Material for this exercise:
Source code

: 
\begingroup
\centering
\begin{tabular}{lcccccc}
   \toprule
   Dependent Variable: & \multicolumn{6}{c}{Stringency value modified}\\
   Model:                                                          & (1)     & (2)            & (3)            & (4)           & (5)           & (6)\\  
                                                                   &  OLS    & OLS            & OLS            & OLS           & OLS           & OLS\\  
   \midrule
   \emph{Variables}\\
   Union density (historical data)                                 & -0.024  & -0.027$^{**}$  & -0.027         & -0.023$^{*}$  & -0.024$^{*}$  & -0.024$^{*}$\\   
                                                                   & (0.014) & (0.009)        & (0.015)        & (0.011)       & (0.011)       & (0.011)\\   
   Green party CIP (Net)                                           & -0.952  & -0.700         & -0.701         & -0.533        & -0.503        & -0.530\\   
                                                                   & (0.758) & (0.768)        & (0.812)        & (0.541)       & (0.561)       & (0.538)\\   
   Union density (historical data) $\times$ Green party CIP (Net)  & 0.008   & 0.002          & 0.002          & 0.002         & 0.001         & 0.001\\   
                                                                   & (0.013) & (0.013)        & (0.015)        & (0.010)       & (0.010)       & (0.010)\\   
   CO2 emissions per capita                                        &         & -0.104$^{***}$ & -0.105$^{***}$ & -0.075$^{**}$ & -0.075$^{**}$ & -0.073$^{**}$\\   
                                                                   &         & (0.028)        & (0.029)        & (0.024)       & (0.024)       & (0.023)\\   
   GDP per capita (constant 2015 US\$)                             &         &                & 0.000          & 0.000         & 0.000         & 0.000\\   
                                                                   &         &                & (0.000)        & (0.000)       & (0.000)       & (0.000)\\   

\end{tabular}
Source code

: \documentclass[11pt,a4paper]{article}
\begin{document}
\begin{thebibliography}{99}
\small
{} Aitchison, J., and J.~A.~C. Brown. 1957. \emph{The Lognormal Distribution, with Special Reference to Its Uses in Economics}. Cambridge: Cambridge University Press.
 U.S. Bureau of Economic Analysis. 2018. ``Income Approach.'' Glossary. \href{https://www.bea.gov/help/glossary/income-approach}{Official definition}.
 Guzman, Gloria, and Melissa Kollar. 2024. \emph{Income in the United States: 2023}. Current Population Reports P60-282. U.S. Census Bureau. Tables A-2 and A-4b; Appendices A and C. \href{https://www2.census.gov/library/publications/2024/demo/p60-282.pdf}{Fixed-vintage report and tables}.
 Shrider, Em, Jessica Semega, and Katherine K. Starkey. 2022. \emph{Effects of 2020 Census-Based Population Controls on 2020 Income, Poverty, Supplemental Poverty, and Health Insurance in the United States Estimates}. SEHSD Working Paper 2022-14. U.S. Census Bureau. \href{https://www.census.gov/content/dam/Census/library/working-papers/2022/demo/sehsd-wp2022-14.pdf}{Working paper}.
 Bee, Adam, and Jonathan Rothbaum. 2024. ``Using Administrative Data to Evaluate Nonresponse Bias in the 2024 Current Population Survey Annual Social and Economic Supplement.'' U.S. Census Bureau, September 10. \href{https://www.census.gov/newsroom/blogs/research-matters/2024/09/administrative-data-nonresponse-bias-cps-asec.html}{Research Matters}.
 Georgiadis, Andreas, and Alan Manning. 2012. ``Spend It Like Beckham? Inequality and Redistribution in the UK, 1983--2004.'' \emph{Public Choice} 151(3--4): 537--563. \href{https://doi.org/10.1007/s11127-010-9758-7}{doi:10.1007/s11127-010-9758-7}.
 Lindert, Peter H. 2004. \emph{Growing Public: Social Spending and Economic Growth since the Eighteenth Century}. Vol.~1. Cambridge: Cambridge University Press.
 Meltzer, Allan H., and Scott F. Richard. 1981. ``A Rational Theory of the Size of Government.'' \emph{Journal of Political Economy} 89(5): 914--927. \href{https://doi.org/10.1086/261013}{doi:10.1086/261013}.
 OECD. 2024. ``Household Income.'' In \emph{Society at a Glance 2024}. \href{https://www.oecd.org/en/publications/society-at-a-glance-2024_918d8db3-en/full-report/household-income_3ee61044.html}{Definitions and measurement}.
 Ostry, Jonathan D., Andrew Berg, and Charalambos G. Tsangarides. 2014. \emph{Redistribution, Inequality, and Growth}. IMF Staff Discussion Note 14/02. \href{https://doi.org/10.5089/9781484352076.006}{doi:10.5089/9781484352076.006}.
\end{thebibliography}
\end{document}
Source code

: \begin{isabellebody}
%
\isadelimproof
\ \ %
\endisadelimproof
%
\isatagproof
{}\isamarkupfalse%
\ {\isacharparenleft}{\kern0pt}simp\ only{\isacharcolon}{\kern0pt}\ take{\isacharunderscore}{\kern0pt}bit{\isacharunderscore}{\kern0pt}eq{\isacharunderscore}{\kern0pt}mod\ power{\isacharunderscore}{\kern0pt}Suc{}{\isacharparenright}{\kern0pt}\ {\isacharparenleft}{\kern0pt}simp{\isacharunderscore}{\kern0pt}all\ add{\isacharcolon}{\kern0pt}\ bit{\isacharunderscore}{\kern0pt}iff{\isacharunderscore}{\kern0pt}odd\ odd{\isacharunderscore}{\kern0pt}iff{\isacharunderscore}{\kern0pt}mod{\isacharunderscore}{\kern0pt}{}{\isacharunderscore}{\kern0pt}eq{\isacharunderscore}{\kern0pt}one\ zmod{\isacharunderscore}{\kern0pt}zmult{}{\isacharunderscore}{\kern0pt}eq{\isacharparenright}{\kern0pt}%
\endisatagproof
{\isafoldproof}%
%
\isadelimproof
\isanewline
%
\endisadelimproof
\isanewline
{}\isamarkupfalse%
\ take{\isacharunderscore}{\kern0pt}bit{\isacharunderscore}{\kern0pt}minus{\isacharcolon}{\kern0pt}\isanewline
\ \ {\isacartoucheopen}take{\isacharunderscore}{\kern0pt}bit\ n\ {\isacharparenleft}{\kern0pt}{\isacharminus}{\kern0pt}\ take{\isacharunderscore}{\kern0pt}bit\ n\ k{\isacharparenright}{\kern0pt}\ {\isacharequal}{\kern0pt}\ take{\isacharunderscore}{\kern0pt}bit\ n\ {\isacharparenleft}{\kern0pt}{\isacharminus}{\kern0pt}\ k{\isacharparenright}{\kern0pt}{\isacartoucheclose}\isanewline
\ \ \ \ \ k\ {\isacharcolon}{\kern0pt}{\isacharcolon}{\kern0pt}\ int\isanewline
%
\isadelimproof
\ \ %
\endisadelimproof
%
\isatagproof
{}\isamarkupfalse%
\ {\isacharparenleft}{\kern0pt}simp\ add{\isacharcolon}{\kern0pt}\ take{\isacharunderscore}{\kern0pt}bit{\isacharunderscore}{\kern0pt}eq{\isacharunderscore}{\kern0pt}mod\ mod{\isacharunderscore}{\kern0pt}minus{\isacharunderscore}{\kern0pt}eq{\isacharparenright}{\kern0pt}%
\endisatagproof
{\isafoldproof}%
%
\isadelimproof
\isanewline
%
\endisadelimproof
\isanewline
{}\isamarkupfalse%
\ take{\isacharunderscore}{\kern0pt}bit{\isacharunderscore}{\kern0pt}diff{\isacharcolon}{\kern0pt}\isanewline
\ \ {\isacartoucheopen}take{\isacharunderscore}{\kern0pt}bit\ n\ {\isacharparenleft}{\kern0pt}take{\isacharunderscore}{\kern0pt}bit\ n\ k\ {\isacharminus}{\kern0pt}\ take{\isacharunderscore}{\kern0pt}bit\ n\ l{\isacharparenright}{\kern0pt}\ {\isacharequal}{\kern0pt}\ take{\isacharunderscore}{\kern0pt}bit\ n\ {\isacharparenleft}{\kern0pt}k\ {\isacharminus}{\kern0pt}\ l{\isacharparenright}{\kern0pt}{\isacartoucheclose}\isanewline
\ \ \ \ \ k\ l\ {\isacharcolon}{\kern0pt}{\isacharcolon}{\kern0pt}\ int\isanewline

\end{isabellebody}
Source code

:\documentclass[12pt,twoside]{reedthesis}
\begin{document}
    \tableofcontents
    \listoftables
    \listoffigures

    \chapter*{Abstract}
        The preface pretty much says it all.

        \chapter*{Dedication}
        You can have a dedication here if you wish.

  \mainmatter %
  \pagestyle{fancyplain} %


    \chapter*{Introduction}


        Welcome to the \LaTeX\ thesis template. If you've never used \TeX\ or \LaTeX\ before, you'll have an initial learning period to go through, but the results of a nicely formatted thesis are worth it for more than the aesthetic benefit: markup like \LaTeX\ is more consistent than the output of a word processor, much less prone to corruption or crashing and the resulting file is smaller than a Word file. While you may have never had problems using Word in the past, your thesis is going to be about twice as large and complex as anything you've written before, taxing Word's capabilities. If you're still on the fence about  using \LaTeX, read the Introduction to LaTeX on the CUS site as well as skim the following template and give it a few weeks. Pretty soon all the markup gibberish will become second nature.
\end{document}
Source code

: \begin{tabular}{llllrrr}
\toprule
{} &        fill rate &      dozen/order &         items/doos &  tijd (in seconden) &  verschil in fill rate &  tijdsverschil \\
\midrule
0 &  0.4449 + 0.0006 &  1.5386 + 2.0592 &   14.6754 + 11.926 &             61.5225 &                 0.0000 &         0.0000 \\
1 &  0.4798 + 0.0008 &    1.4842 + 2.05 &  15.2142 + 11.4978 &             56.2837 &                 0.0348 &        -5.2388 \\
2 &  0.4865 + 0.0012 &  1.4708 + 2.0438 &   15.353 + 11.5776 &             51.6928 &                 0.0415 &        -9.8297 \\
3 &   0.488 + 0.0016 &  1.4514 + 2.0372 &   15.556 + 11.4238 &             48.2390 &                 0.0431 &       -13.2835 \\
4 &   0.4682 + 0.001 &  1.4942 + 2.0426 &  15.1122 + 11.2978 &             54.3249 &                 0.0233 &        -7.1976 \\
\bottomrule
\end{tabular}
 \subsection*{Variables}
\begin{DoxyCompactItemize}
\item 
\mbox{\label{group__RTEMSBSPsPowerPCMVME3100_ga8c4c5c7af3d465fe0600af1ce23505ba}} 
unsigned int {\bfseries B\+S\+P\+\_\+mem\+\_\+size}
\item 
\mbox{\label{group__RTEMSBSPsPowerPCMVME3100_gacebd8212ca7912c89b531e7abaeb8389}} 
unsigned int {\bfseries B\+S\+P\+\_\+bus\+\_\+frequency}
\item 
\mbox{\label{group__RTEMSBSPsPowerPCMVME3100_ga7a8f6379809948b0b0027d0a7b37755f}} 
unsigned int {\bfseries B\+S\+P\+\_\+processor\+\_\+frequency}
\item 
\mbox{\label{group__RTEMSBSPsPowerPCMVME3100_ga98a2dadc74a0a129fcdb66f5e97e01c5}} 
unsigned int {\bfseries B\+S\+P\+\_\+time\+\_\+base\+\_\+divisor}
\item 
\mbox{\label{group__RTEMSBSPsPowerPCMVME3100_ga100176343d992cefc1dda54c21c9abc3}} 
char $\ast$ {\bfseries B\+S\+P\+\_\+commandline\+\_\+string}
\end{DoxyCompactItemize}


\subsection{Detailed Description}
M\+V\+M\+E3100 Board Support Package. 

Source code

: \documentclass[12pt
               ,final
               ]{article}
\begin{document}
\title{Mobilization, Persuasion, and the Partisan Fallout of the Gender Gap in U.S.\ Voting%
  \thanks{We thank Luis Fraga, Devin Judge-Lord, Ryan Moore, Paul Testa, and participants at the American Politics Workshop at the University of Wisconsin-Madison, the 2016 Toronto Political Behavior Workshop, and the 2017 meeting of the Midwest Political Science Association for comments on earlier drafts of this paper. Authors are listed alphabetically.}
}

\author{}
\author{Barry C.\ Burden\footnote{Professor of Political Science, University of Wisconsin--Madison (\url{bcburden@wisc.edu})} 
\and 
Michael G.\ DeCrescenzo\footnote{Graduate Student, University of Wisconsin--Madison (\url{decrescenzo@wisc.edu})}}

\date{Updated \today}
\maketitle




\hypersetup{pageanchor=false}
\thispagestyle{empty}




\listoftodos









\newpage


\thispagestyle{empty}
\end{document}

About this task: Among the lines of the data, find every one that holds "Political" and copy it.

Problem solution:
 Meltzer, Allan H., and Scott F. Richard. 1981. ``A Rational Theory of the Size of Government.'' \emph{Journal of Political Economy} 89(5): 914--927. \href{https://doi.org/10.1086/261013}{doi:10.1086/261013}.
  \thanks{We thank Luis Fraga, Devin Judge-Lord, Ryan Moore, Paul Testa, and participants at the American Politics Workshop at the University of Wisconsin-Madison, the 2016 Toronto Political Behavior Workshop, and the 2017 meeting of the Midwest Political Science Association for comments on earlier drafts of this paper. Authors are listed alphabetically.}
\author{Barry C.\ Burden\footnote{Professor of Political Science, University of Wisconsin--Madison (\url{bcburden@wisc.edu})} 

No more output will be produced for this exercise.